Behind me, someone murmured, “Isn't he perfect? So natural, so unaffected.”

“But what did he do as King? This Tutankhamun.”

“Nothing.”

I forced a passage through the thicket of the press. Reluctantly they gave way and let me go by. Ahead of me was the tomb. The wall we had built stood straight-edged and modern around the entrance. “The most important thing Tutankhamun did was die and be buried,” I said. I hoped that was unaffected enough.

I reached the gate through the wall and plunged down the stairway into the shelter of the dark corridor, where no one could follow me. There, in the tomb, I was safe: I could do what I was meant to do, which was to record the treasure and remove it to a safe place.

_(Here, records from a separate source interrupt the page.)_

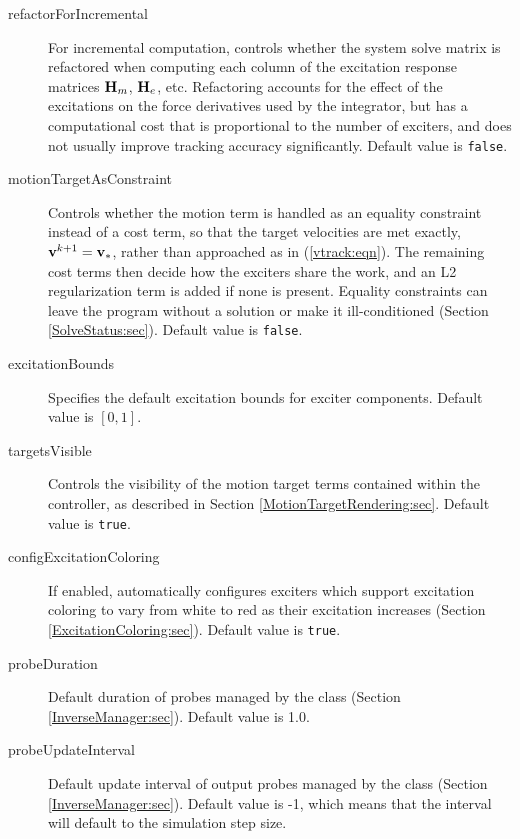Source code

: \begin{description}
\item[refactorForIncremental]\mbox{}

For incremental computation, controls whether the system solve matrix is
refactored when computing each column of the excitation response matrices
${\bf H}_m$, ${\bf H}_e$, etc. Refactoring accounts for the effect of the excitations on
the force derivatives used by the integrator, but has a computational cost
that is proportional to the number of exciters, and does not usually improve
tracking accuracy significantly.  Default value is {\tt false}.

\item[motionTargetAsConstraint]\mbox{}

Controls whether the motion term is handled as an equality constraint instead
of a cost term, so that the target velocities are met exactly, ${\bf v}^{k+1} =
{\bf v}_*$, rather than approached as in (\ref{vtrack:eqn}). The remaining cost
terms then decide how the exciters share the work, and an L2 regularization
term is added if none is present. Equality constraints can leave the program
without a solution or make it ill-conditioned (Section \ref{SolveStatus:sec}).
Default value is {\tt false}.

\item[excitationBounds]\mbox{}

Specifies the default excitation bounds for exciter components.  Default value
is $[0, 1]$.

\item[targetsVisible]\mbox{}

Controls the visibility of the motion target terms contained within the
controller, as described in Section \ref{MotionTargetRendering:sec}. Default
value is {\tt true}.

\item[configExcitationColoring]\mbox{}

If enabled, automatically configures exciters which support excitation coloring
to vary from white to red as their excitation increases
(Section \ref{ExcitationColoring:sec}). Default value is {\tt true}.

\item[probeDuration]\mbox{}

Default duration of probes managed by the 
 class (Section \ref{InverseManager:sec}).
Default value is 1.0.

\item[probeUpdateInterval]\mbox{}

Default update interval of output probes managed by the
 class (Section \ref{InverseManager:sec}).
Default value is -1, which means that the interval will
default to the simulation step size.


\end{description}
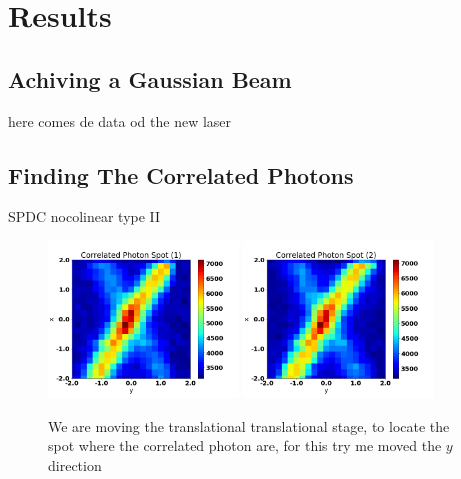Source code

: 
\chapter{Results} %

\label{Chapter4} %

\section{Achiving a Gaussian Beam}

here comes de data od the new laser 

\section{Finding The Correlated Photons}

SPDC nocolinear type II
\begin{figure}[h!]
\centering
{  \includegraphics[width=0.45\textwidth]{Figures/correlatedPhotonSpot1.png} }
{  \includegraphics[width=0.45\textwidth]{Figures/correlatedPhotonSpot2.png} }
\caption{We are moving the translational translational stage, to locate the spot where the correlated photon are, for this try me moved the $y$ direction}
 \label{fig:correlatedPhotonSpot}
\end{figure}


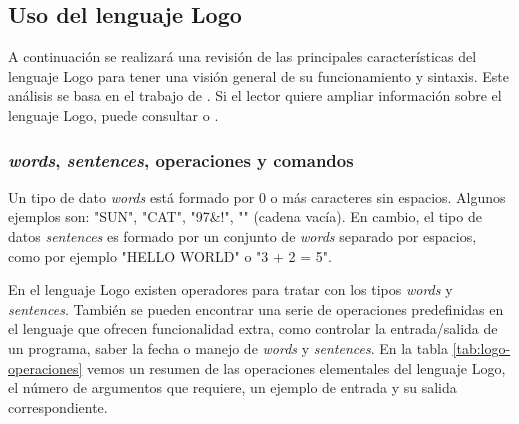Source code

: \subsection{Uso del lenguaje Logo}
\label{sec:logo-lenguaje}

A continuación se realizará una revisión de las principales características del lenguaje Logo para tener una visión general de su funcionamiento y sintaxis. Este análisis se basa en el trabajo de \cite[p.274-305]{feurzeig1969programming}. Si el lector quiere ampliar información sobre el lenguaje Logo, puede consultar \cite{friendly2014advanced} o \cite{logo-resources}.


\subsubsection*{\emph{words}, \emph{sentences}, operaciones y comandos}

Un tipo de dato \emph{words} está formado por 0 o más caracteres sin espacios. Algunos ejemplos son: "SUN", "CAT", "97&!", "" (cadena vacía). En cambio, el tipo de datos \emph{sentences} es formado por un conjunto de \emph{words} separado por espacios, como por ejemplo "HELLO WORLD" o "3 + 2 = 5". 

En el lenguaje Logo existen operadores para tratar con los tipos \emph{words} y \emph{sentences}. También se pueden encontrar una serie de operaciones predefinidas en el lenguaje que ofrecen funcionalidad extra, como controlar la entrada/salida de un programa, saber la fecha o manejo de \emph{words} y \emph{sentences}. En la tabla \ref{tab:logo-operaciones} vemos un resumen de las operaciones elementales del lenguaje Logo, el número de argumentos que requiere, un ejemplo de entrada y su salida correspondiente.


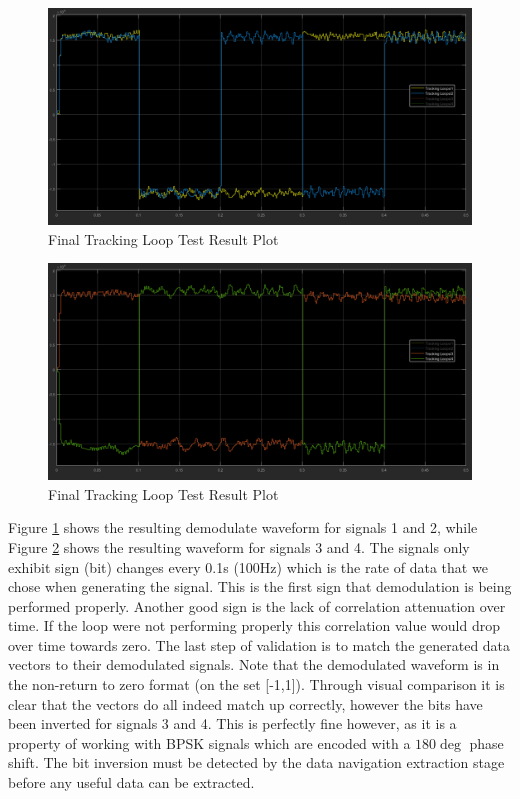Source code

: \documentclass[11pt]{article}
\numberwithin{equation}{subsection}
\begin{document}
	
	\begin{figure}
		\centering
		\includegraphics[width=\textwidth]{Tracking_Test_Full_1}
		\caption{Final Tracking Loop Test Result Plot}
		
		\label{dmod1}
	\end{figure}	
	
	\begin{figure}
		\centering
		\includegraphics[width=\textwidth]{Tracking_Test_Full_2}
		\caption{Final Tracking Loop Test Result Plot}
		
		\label{dmod2}
	\end{figure}	
	
	Figure \ref{dmod1} shows the resulting demodulate waveform for signals 1 and 2, while Figure \ref{dmod2} shows the resulting waveform for signals 3 and 4. The signals only exhibit sign (bit) changes every 0.1s (100Hz) which is the rate of data that we chose when generating the signal. This is the first sign that demodulation is being performed properly. Another good sign is the lack of correlation attenuation over time. If the loop were not performing properly this correlation value would drop over time towards zero. The last step of validation is to match the generated data vectors to their demodulated signals. Note that the demodulated waveform is in the non-return to zero format (on the set [-1,1]). Through visual comparison it is clear that the vectors do all indeed match up correctly, however the bits have been inverted for signals 3 and 4. This is perfectly fine however, as it is a property of working with BPSK signals which are encoded with a $180\deg$ phase shift. The bit inversion must be detected by the data navigation extraction stage before any useful data can be extracted. 
\end{document}
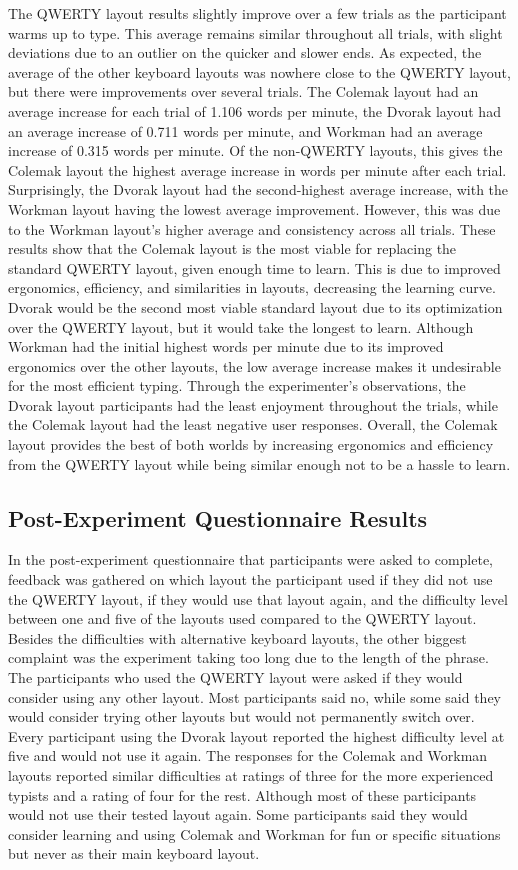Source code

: \documentclass[manuscript,screen,review]{acmart}
\begin{document}
        The QWERTY layout results slightly improve over a few trials as the participant warms up to type. This average remains similar throughout all trials, with slight deviations due to an outlier on the quicker and slower ends. As expected, the average of the other keyboard layouts was nowhere close to the QWERTY layout, but there were improvements over several trials. The Colemak layout had an average increase for each trial of 1.106 words per minute, the Dvorak layout had an average increase of 0.711 words per minute, and Workman had an average increase of 0.315 words per minute. Of the non-QWERTY layouts, this gives the Colemak layout the highest average increase in words per minute after each trial. Surprisingly, the Dvorak layout had the second-highest average increase, with the Workman layout having the lowest average improvement. However, this was due to the Workman layout's higher average and consistency across all trials. These results show that the Colemak layout is the most viable for replacing the standard QWERTY layout, given enough time to learn. This is due to improved ergonomics, efficiency, and similarities in layouts, decreasing the learning curve. Dvorak would be the second most viable standard layout due to its optimization over the QWERTY layout, but it would take the longest to learn. Although Workman had the initial highest words per minute due to its improved ergonomics over the other layouts, the low average increase makes it undesirable for the most efficient typing. Through the experimenter's observations, the Dvorak layout participants had the least enjoyment throughout the trials, while the Colemak layout had the least negative user responses. Overall, the Colemak layout provides the best of both worlds by increasing ergonomics and efficiency from the QWERTY layout while being similar enough not to be a hassle to learn. 
    \subsection{Post-Experiment Questionnaire Results}
        In the post-experiment questionnaire that participants were asked to complete, feedback was gathered on which layout the participant used if they did not use the QWERTY layout, if they would use that layout again, and the difficulty level between one and five of the layouts used compared to the QWERTY layout. Besides the difficulties with alternative keyboard layouts, the other biggest complaint was the experiment taking too long due to the length of the phrase. The participants who used the QWERTY layout were asked if they would consider using any other layout. Most participants said no, while some said they would consider trying other layouts but would not permanently switch over. Every participant using the Dvorak layout reported the highest difficulty level at five and would not use it again. The responses for the Colemak and Workman layouts reported similar difficulties at ratings of three for the more experienced typists and a rating of four for the rest. Although most of these participants would not use their tested layout again. Some participants said they would consider learning and using Colemak and Workman for fun or specific situations but never as their main keyboard layout.
        
\end{document}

We were still working in the first room of the tomb complex, although by now I had discovered that there were actually four rooms, each packed with grave goods. In fact I had only cleared half of the first of these chambers. Already I had found at least one fabulous object: the throne. I had never actually said so—I had said that the throne was the finest piece of art yet discovered
in this tomb
—but I did believe it to be the finest thing ever found in Egypt. And I had found it. I had discovered this wonderful object. The panel on the back was like a window into the past for me. I could imagine the life of that smiling young man, crowned with the elaborate headdress of a King of Egypt, his adoring pretty wife caressing him with oil. Above them the solar emblem shone, showering them with its blessing of life. Pictographs on the panel named the couple Tutankhamun and Ankhesenamun.